Seigniorage is the value of the currency minus the cost it takes to produce it eg. $1 dollar bill minus printing costs, or $1 TerraUST minus minting costs (zero). Currently, seigniorage profits are distributed weekly to the community pool that funds initiatives in the Terra ecosystem, and the rest goes to a reward pool for Luna stakers. The rewards for stakers are then released over a period of a year to encourage long-term dedication.
Seigniorage is extremely important and occurs when Luna is burned. This happens when the demand for UST increases, e.g. people buy stablecoins on Terra. A portion of burned Luna goes to the Treasury to fund further initiatives, and the rest goes to stakers. This also has the effect of making mining/validator power more valuable and scarce, as it becomes more expensive to become a validator the more Luna is burned.
Stakers come in the form of validators, which we’ve discussed previously, and delegators.
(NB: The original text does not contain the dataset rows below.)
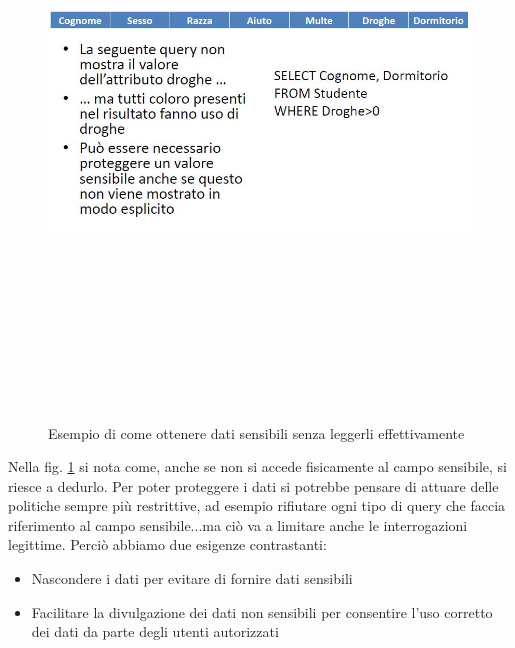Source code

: \begin{figure}[htbp]

	\centering

		{\includegraphics[height=15cm, width=12cm, keepaspectratio]{Immagini/Appendice1/prot_dati_02.jpg}}
			\caption{Esempio di come ottenere dati sensibili senza leggerli effettivamente \label{fig:query_db}}
\end{figure}

Nella fig. \ref{fig:query_db} si nota come, anche se non si accede fisicamente al campo sensibile, si riesce a dedurlo.
Per poter proteggere i dati si potrebbe pensare di attuare delle politiche sempre più restrittive, ad esempio rifiutare ogni tipo di query che faccia riferimento al campo sensibile...ma ciò va a limitare anche le interrogazioni legittime.
Perciò abbiamo due esigenze contrastanti:
\begin{itemize}

	\item Nascondere i dati per evitare di fornire dati sensibili
	\item Facilitare la divulgazione dei dati non sensibili per consentire l'uso corretto dei dati da parte degli utenti autorizzati
	
\end{itemize}


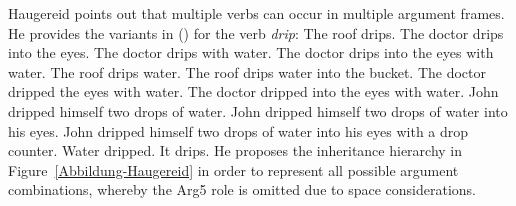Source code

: \begin{exe}
\begin{xlist}[iv.]
\begin{exe}
\begin{xlist}[iv.]
\noindent
Haugereid points out that multiple verbs can occur in multiple argument frames. He provides the variants in ()
for the verb \emph{drip}:
\eal
\settowidth{}
\ex The roof drips.                    
\ex The doctor drips into the eyes.    
\ex The doctor drips with water.       
\ex The doctor drips into the eyes with water. 
\ex The roof drips water.                      
\ex The roof drips water into the bucket.      
\ex The doctor dripped the eyes with water.    
\ex The doctor dripped into the eyes with water. 
\ex John dripped himself two drops of water.     
\ex John dripped himself two drops of water into his eyes. 
\ex John dripped himself two drops of water into his eyes with a drop counter. 
\ex Water dripped. 
\ex It drips. 
\zl
He proposes the inheritance hierarchy in Figure~\ref{Abbildung-Haugereid} in order to represent all possible argument combinations, whereby
the Arg5 role is omitted due to space considerations.


\end{xlist}
\end{exe}
\end{xlist}
\end{exe}
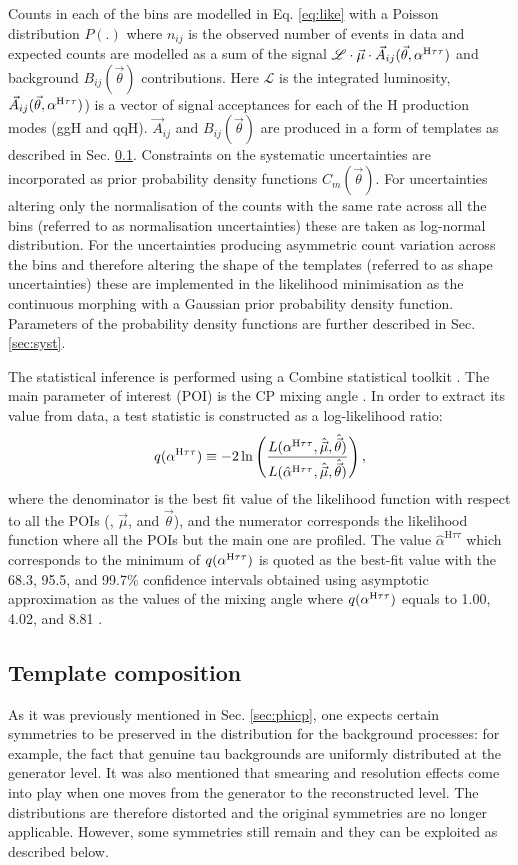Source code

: Counts in each of the bins are modelled in Eq. \ref{eq:like} with a Poisson distribution $P(.)$ where $n_{ij}$ is the observed number of events in data and expected counts are modelled as a sum of the signal $\mathcal{L} \cdot \vec{\mu} \cdot \vec{A}_{ij}(\vec{\theta}, \alpha^{\text{H}\tau\tau})$ and background $B_{ij}(\vec{\theta})$ contributions. Here $\mathcal{L}$ is the integrated luminosity, $\vec{A}_{ij}(\vec{\theta}, \alpha^{\text{H}\tau\tau})$) is a vector of signal acceptances for each of the H production modes (ggH and qqH). $\vec{A}_{ij}$ and $B_{ij}(\vec{\theta})$ are produced in a form of templates as described in Sec. \ref{sec:temp}. Constraints on the systematic uncertainties are incorporated as prior probability density functions $C_m(\vec{\theta})$. For uncertainties altering only the normalisation of the counts with the same rate across all the bins (referred to as normalisation uncertainties) these are taken as log-normal distribution. For the uncertainties producing asymmetric count variation across the bins and therefore altering the shape of the templates (referred to as shape uncertainties) these are implemented in the likelihood minimisation as the continuous morphing with a Gaussian prior probability density
function. Parameters of the probability density functions are further described in Sec. \ref{sec:syst}.

The statistical inference is performed using a Combine statistical toolkit \cite{combine}. The main parameter of interest (POI) is the CP mixing angle \mixa. In order to extract its value from data, a test statistic is constructed as a log-likelihood ratio:
\begin{equation}
    q(\alpha^{\text{H}\tau\tau}) \equiv -2\ln\left(\dfrac{L(\alpha^{\text{H}\tau\tau}, \hat{\vec{\mu}}, \hat{\vec{\theta}})}{L(\hat{\alpha}^{\text{H}\tau\tau}, \hat{\vec{\mu}}, \hat{\vec{\theta}})}\right),
\end{equation}
where the denominator is the best fit value of the likelihood function with respect to all the POIs (\mixa, $\vec{\mu}$, and $\vec{\theta}$), and the numerator corresponds the likelihood function where all the POIs but the main one are profiled. The value $\hat{\alpha}^{\text{H}\tau\tau}$ which corresponds to the minimum of $q(\alpha^{\text{H}\tau\tau})$ is quoted as the best-fit value with the 68.3, 95.5, and 99.7\% confidence intervals obtained using asymptotic approximation as the values of the mixing angle \mixa where $q(\alpha^{\text{H}\tau\tau})$ equals to 1.00, 4.02, and 8.81 \cite{Cowan:2010js}.

\subsection{Template composition}\label{sec:temp}
As it was previously mentioned in Sec. \ref{sec:phicp}, one expects certain symmetries to be preserved in the \phicp distribution for the background processes: for example, the fact that genuine tau backgrounds are uniformly distributed at the generator level. It was also mentioned that smearing and resolution effects come into play when one moves from the generator to the reconstructed level. The distributions are therefore distorted and the original symmetries are no longer applicable. However, some symmetries still remain and they can be exploited as described below.

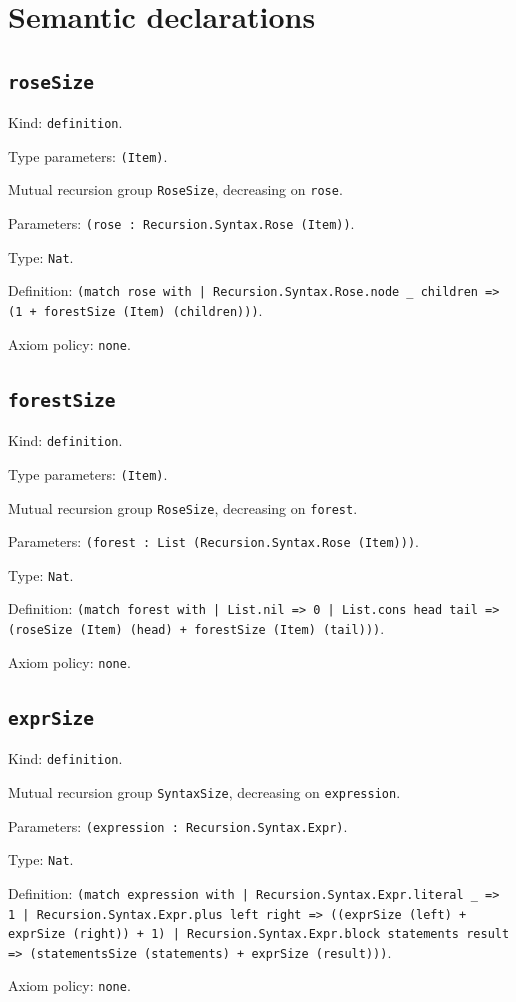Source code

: \documentclass[11pt]{article}
\begin{document}
\section*{Semantic declarations}
\subsection*{\texttt{roseSize}}
\noindent Kind: \texttt{definition}.\par
\noindent Type parameters: \texttt{(Item)}.\par
\noindent Mutual recursion group \texttt{RoseSize}, decreasing on \texttt{rose}.\par
\noindent Parameters: \texttt{(rose : Recursion.Syntax.Rose (Item))}.\par
\noindent Type: \texttt{Nat}.\par
\noindent Definition: \texttt{(match rose with | Recursion.Syntax.Rose.node \_ children => (1 + forestSize (Item) (children)))}.\par
\noindent Axiom policy: \texttt{none}.\par
\subsection*{\texttt{forestSize}}
\noindent Kind: \texttt{definition}.\par
\noindent Type parameters: \texttt{(Item)}.\par
\noindent Mutual recursion group \texttt{RoseSize}, decreasing on \texttt{forest}.\par
\noindent Parameters: \texttt{(forest : List (Recursion.Syntax.Rose (Item)))}.\par
\noindent Type: \texttt{Nat}.\par
\noindent Definition: \texttt{(match forest with | List.nil => 0 | List.cons head tail => (roseSize (Item) (head) + forestSize (Item) (tail)))}.\par
\noindent Axiom policy: \texttt{none}.\par
\subsection*{\texttt{exprSize}}
\noindent Kind: \texttt{definition}.\par
\noindent Mutual recursion group \texttt{SyntaxSize}, decreasing on \texttt{expression}.\par
\noindent Parameters: \texttt{(expression : Recursion.Syntax.Expr)}.\par
\noindent Type: \texttt{Nat}.\par
\noindent Definition: \texttt{(match expression with | Recursion.Syntax.Expr.literal \_ => 1 | Recursion.Syntax.Expr.plus left right => ((exprSize (left) + exprSize (right)) + 1) | Recursion.Syntax.Expr.block statements result => (statementsSize (statements) + exprSize (result)))}.\par
\noindent Axiom policy: \texttt{none}.\par
\end{document}
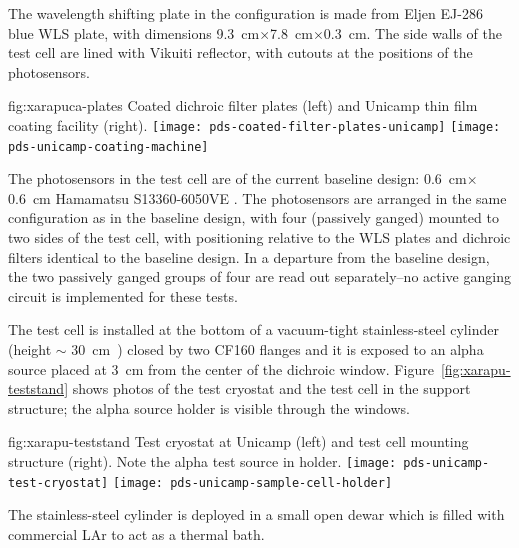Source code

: The wavelength shifting plate in the  configuration is made from Eljen EJ-286 blue WLS plate, with dimensions \SI{9.3}{cm}$\times$\SI{7.8}{cm}$\times$\SI{0.3}{cm}.  The side walls of the test cell are lined with Vikuiti reflector, with cutouts at the positions of the photosensors.

\begin{dunefigure}{fig:xarapuca-plates}
{Coated dichroic filter plates (left) and Unicamp thin film coating facility (right).} 
	\texttt{[image: pds-coated-filter-plates-unicamp]}\quad
	\texttt{[image: pds-unicamp-coating-machine]}
\end{dunefigure}

The photosensors in the test cell are of the current baseline design:  \SI{0.6}{cm}$\times$\SI{0.6}{cm} Hamamatsu S13360-6050VE .  The photosensors are arranged in the same configuration as in the baseline design, with four  (passively ganged) mounted to two sides of the test cell, with positioning relative to the WLS plates and dichroic filters identical to the baseline design.  In a departure from the baseline design, the two passively ganged groups of four  are read out separately--no active ganging circuit is implemented for these tests. 

The test cell is installed at the bottom of a  vacuum-tight  stainless-steel cylinder (height $\sim$ \SI{30}{cm)} closed by two CF160 flanges and it is exposed to an alpha source placed at \SI{3}{cm} from the center of the dichroic window. Figure~\ref{fig:xarapu-teststand} shows photos of the test cryostat and the test cell in the support structure; the alpha source holder is visible through the windows.

\begin{dunefigure}{fig:xarapu-teststand}
{Test cryostat at Unicamp (left) and  test cell mounting structure (right).  Note the alpha test source in holder.} 
	\texttt{[image: pds-unicamp-test-cryostat]} \quad
	\texttt{[image: pds-unicamp-sample-cell-holder]}
\end{dunefigure}  

The stainless-steel cylinder  is deployed in a small open dewar which is filled with commercial LAr to act as a thermal bath.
A delegator can be anyone who holds Luna (including you!) and wants to take part in securing Terra. To do so, they choose 1 of 130 validators to delegate their Luna to. In return they will receive a portion of the staking rewards from gas, taxes, and seigniorage, and also airdrops from certain protocols like Mirror (and many more protocols to come) on a weekly basis. Individuals who delegate and validate have to bond Luna, which can no longer be traded until it is unbonded. When it is unbonded, it will no longer accrue rewards and can’t be traded right away, instead, it is locked for 21 days. This ensures that large supply unlocks cannot be immediately dumped into circulation and destabilize the system, as well as encourage long-term thinking from delegators and validators who are securing the Terra network. A win-win for all sides!
One can’t talk about Luna without also mentioning its homegrown stablecoins, of which the Terra Dollar, UST, is the largest.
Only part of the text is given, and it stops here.